:: Task ::
All lines at or after the one containing "那么言归正传，为什么午后的夏天浇花容易死？这个问题要从以下的几个因素来考虑。", up to the last line of the material, must be repeated exactly, and no others.

:: The input ::
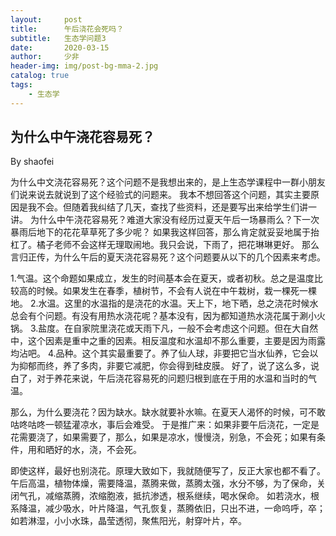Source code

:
 ```yaml
---
layout:     post
title:      午后浇花会死吗？
subtitle:   生态学问题3
date:       2020-03-15
author:     少非
header-img: img/post-bg-mma-2.jpg
catalog: true
tags:
    - 生态学
---
```



##  为什么中午浇花容易死？

By shaofei

为什么中文浇花容易死？这个问题不是我想出来的，是上生态学课程中一群小朋友们说来说去就说到了这个经验式的问题来。
我本不想回答这个问题，其实主要原因是我不会。但随着我纠结了几天，查找了些资料，还是要写出来给学生们讲一讲。
为什么中午浇花容易死？难道大家没有经历过夏天午后一场暴雨么？下一次暴雨后地下的花花草草死了多少呢？
如果我这样回答，那么肯定就妥妥地属于抬杠了。橘子老师不会这样无理取闹地。我只会说，下雨了，把花琳琳更好。
那么言归正传，为什么午后的夏天浇花容易死？这个问题要从以下的几个因素来考虑。

1.气温。这个命题如果成立，发生的时间基本会在夏天，或者初秋。总之是温度比较高的时候。如果发生在春季，植树节，不会有人说在中午栽树，栽一棵死一棵地。
2.水温。这里的水温指的是浇花的水温。天上下，地下晒，总之浇花时候水总会有个问题。有没有用热水浇花呢？基本没有，因为都知道热水浇花属于涮小火锅。
3.盐度。在自家院里浇花或天雨下凡，一般不会考虑这个问题。但在大自然中，这个因素是重中之重的因素。相反温度和水温却不那么重要，主要是因为雨露均沾吧。
4.品种。这个其实最重要了。养了仙人球，非要把它当水仙养，它会以为抑郁而终，养了多肉，非要它减肥，你会得到硅皮膜。
好了，说了这么多，说白了，对于养花来说，午后浇花容易死的问题归根到底在于用的水温和当时的气温。

那么，为什么要浇花？因为缺水。缺水就要补水嘛。在夏天人渴怀的时候，可不敢咕咚咕咚一顿猛灌凉水，事后会难受。
于是推广来：如果非要午后浇花，一定是花需要浇了，如果需要了，那么，如果是凉水，慢慢浇，别急，不会死；如果有条件，用和晒好的水，浇，不会死。

即使这样，最好也别浇花。原理大致如下，我就随便写了，反正大家也都不看了。
午后高温，植物体燥，需要降温，蒸腾来做，蒸腾太强，水分不够，为了保命，关闭气孔，减缩蒸腾，浓缩胞液，抵抗渗透，根系继续，喝水保命。
如若浇水，根系降温，减少吸水，叶片降温，气孔恢复，蒸腾依旧，只出不进，一命呜呼，卒；如若淋湿，小小水珠，晶莹透彻，聚焦阳光，射穿叶片，卒。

:: Answer section ::
那么言归正传，为什么午后的夏天浇花容易死？这个问题要从以下的几个因素来考虑。

1.气温。这个命题如果成立，发生的时间基本会在夏天，或者初秋。总之是温度比较高的时候。如果发生在春季，植树节，不会有人说在中午栽树，栽一棵死一棵地。
2.水温。这里的水温指的是浇花的水温。天上下，地下晒，总之浇花时候水总会有个问题。有没有用热水浇花呢？基本没有，因为都知道热水浇花属于涮小火锅。
3.盐度。在自家院里浇花或天雨下凡，一般不会考虑这个问题。但在大自然中，这个因素是重中之重的因素。相反温度和水温却不那么重要，主要是因为雨露均沾吧。
4.品种。这个其实最重要了。养了仙人球，非要把它当水仙养，它会以为抑郁而终，养了多肉，非要它减肥，你会得到硅皮膜。
好了，说了这么多，说白了，对于养花来说，午后浇花容易死的问题归根到底在于用的水温和当时的气温。

那么，为什么要浇花？因为缺水。缺水就要补水嘛。在夏天人渴怀的时候，可不敢咕咚咕咚一顿猛灌凉水，事后会难受。
于是推广来：如果非要午后浇花，一定是花需要浇了，如果需要了，那么，如果是凉水，慢慢浇，别急，不会死；如果有条件，用和晒好的水，浇，不会死。

即使这样，最好也别浇花。原理大致如下，我就随便写了，反正大家也都不看了。
午后高温，植物体燥，需要降温，蒸腾来做，蒸腾太强，水分不够，为了保命，关闭气孔，减缩蒸腾，浓缩胞液，抵抗渗透，根系继续，喝水保命。
如若浇水，根系降温，减少吸水，叶片降温，气孔恢复，蒸腾依旧，只出不进，一命呜呼，卒；如若淋湿，小小水珠，晶莹透彻，聚焦阳光，射穿叶片，卒。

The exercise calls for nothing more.